=== Exercise instructions ===
Determine how many lines below contain the word "deve", then state only that figure.

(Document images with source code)
○ ○ ○

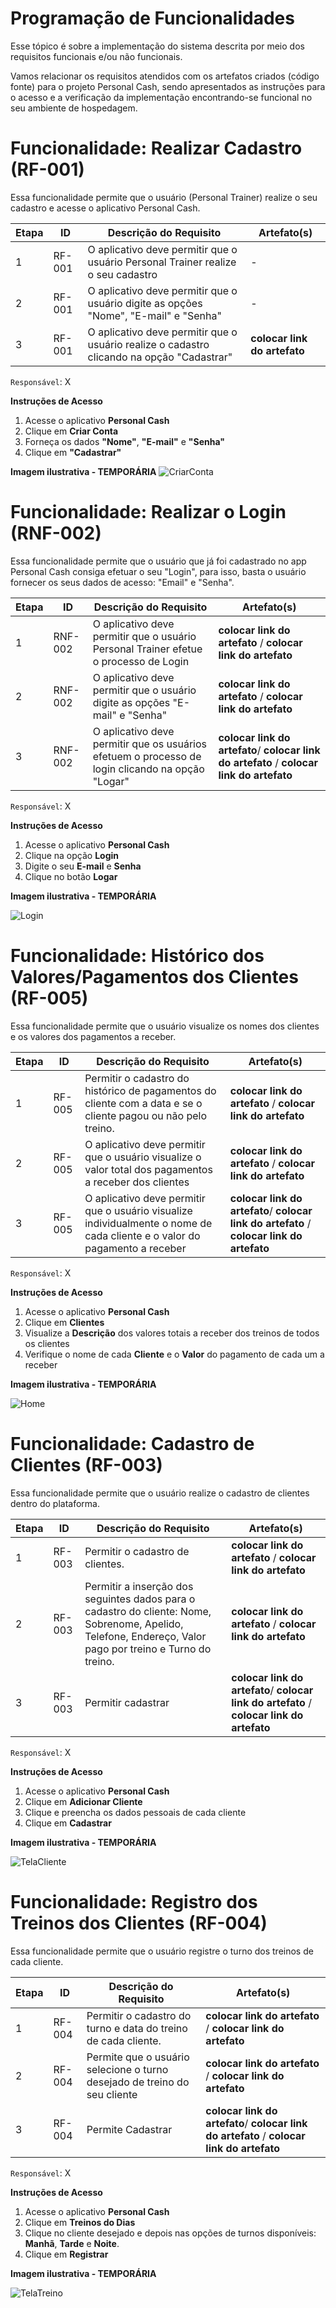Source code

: # Programação de Funcionalidades

Esse tópico é sobre a implementação do sistema descrita por meio dos requisitos funcionais e/ou não funcionais. 

Vamos relacionar os requisitos atendidos com os artefatos criados (código fonte) para o projeto Personal Cash, sendo apresentados as instruções para o acesso e a verificação da implementação encontrando-se funcional no seu ambiente de hospedagem.

# Funcionalidade: Realizar Cadastro (RF-001)

Essa funcionalidade permite que o usuário (Personal Trainer) realize o seu cadastro e acesse o aplicativo Personal Cash.

| Etapa | ID | Descrição do Requisito | Artefato(s) |
|--------|----|-------------------------|--------------
| 1 | RF-001 | O aplicativo deve permitir que o usuário Personal Trainer realize o seu cadastro | - |
| 2 | RF-001 | O aplicativo deve permitir que o usuário digite as opções "Nome", "E-mail" e "Senha" | - |
| 3 | RF-001 | O aplicativo deve permitir que o usuário realize o cadastro clicando na opção "Cadastrar" | **colocar link do artefato**|

`Responsável`: X

__Instruções de Acesso__
1. Acesse o aplicativo **Personal Cash**
2. Clique em **Criar Conta** 
3. Forneça os dados **"Nome"**, **"E-mail"** e **"Senha"**
4. Clique em **"Cadastrar"**

**Imagem ilustrativa - TEMPORÁRIA**
![CriarConta](https://github.com/ICEI-PUC-Minas-PMV-ADS/ads-2024-1-e3-proj-mov-t5-personalcash/assets/128739177/bc4f28d9-7f12-48f1-bb6d-bc5ab631a8b3)

# Funcionalidade: Realizar o Login (RNF-002)

Essa funcionalidade permite que o usuário que já foi cadastrado no app Personal Cash consiga efetuar o seu "Login", para isso, basta o usuário fornecer os seus dados de acesso: "Email" e "Senha".

| Etapa | ID | Descrição do Requisito | Artefato(s) |
|-------|----|-----------------------|----------------|
| 1 | RNF-002 | O aplicativo deve permitir que o usuário Personal Trainer efetue o processo de Login | **colocar link do artefato** / **colocar link do artefato** |
| 2 | RNF-002 |O aplicativo deve permitir que o usuário digite as opções "E-mail" e "Senha"  | **colocar link do artefato** / **colocar link do artefato** |
| 3 | RNF-002 | O aplicativo deve permitir que os usuários efetuem o processo de login clicando na opção "Logar" |**colocar link do artefato**/ **colocar link do artefato** / **colocar link do artefato** |

`Responsável`: X

__Instruções de Acesso__
1. Acesse o aplicativo **Personal Cash**
2. Clique na opção **Login**
3. Digite o seu **E-mail**  e **Senha** 
4. Clique no botão **Logar** 

**Imagem ilustrativa - TEMPORÁRIA**

![Login](https://github.com/ICEI-PUC-Minas-PMV-ADS/ads-2024-1-e3-proj-mov-t5-personalcash/assets/128739177/bcbd80d1-5f8f-4cc0-9417-59ee936ac309)

# Funcionalidade: Histórico dos Valores/Pagamentos dos Clientes (RF-005)

Essa funcionalidade permite que o usuário visualize os nomes dos clientes e os valores dos pagamentos a receber.

| Etapa | ID | Descrição do Requisito | Artefato(s) |
|-------|----|-----------------------|----------------|
| 1 | RF-005 | Permitir o cadastro do histórico de pagamentos do cliente com a data e se o cliente pagou ou não pelo treino.| **colocar link do artefato** / **colocar link do artefato** |
| 2 | RF-005 |O aplicativo deve permitir que o usuário visualize o valor total dos pagamentos a receber dos clientes | **colocar link do artefato** / **colocar link do artefato** |
| 3 | RF-005 | O aplicativo deve permitir que o usuário visualize individualmente o nome de cada cliente e o valor do pagamento a receber |**colocar link do artefato**/ **colocar link do artefato** / **colocar link do artefato** |

`Responsável`: X

__Instruções de Acesso__
1. Acesse o aplicativo **Personal Cash**
2. Clique em **Clientes** 
3. Visualize a **Descrição** dos valores totais a receber dos treinos de todos os clientes 
4. Verifique o nome de cada **Cliente** e o **Valor** do pagamento de cada um a receber 

**Imagem ilustrativa - TEMPORÁRIA**

![Home](https://github.com/ICEI-PUC-Minas-PMV-ADS/ads-2024-1-e3-proj-mov-t5-personalcash/assets/128739177/e1a8007a-3e6e-4148-b7f3-06cef0be47ca)

# Funcionalidade: Cadastro de Clientes (RF-003)

Essa funcionalidade permite que o usuário realize o cadastro de clientes dentro do plataforma.

| Etapa | ID | Descrição do Requisito | Artefato(s) |
|-------|----|-----------------------|----------------|
| 1 | RF-003 | Permitir o cadastro de clientes.| **colocar link do artefato** / **colocar link do artefato** |
| 2 | RF-003 | Permitir a inserção dos seguintes dados para o cadastro do cliente: Nome, Sobrenome, Apelido, Telefone, Endereço, Valor pago por treino e Turno do treino. | **colocar link do artefato** / **colocar link do artefato** |
| 3 | RF-003 | Permitir cadastrar|**colocar link do artefato**/ **colocar link do artefato** / **colocar link do artefato** |

`Responsável`: X

__Instruções de Acesso__
1. Acesse o aplicativo **Personal Cash**
2. Clique em **Adicionar Cliente** 
3. Clique e preencha os dados pessoais de cada cliente
4. Clique em **Cadastrar** 

**Imagem ilustrativa - TEMPORÁRIA**

![TelaCliente](https://github.com/ICEI-PUC-Minas-PMV-ADS/ads-2024-1-e3-proj-mov-t5-personalcash/assets/128739177/ea145e89-ecb6-4757-85a1-947df65a7886)

# Funcionalidade: Registro dos Treinos dos Clientes (RF-004)

Essa funcionalidade permite que o usuário registre o turno dos treinos de cada cliente.

| Etapa | ID | Descrição do Requisito | Artefato(s) |
|-------|----|-----------------------|----------------|
| 1 | RF-004| Permitir o cadastro do turno e data do treino de cada cliente.| **colocar link do artefato** / **colocar link do artefato** |
| 2 | RF-004 | Permite que o usuário selecione o turno desejado de treino do seu cliente | **colocar link do artefato** / **colocar link do artefato** |
| 3 | RF-004 | Permite Cadastrar |**colocar link do artefato**/ **colocar link do artefato** / **colocar link do artefato** |

`Responsável`: X

__Instruções de Acesso__
1. Acesse o aplicativo **Personal Cash**
2. Clique em **Treinos do Dias** 
3. Clique no cliente desejado e depois nas opções de turnos disponíveis: **Manhã**, **Tarde** e **Noite**.
5. Clique em **Registrar** 

**Imagem ilustrativa - TEMPORÁRIA**

![TelaTreino](https://github.com/ICEI-PUC-Minas-PMV-ADS/ads-2024-1-e3-proj-mov-t5-personalcash/assets/128739177/1c03cca2-6651-4f34-aa25-9e0d4d544c62)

○ ○ ○

=== Solution for this task ===
8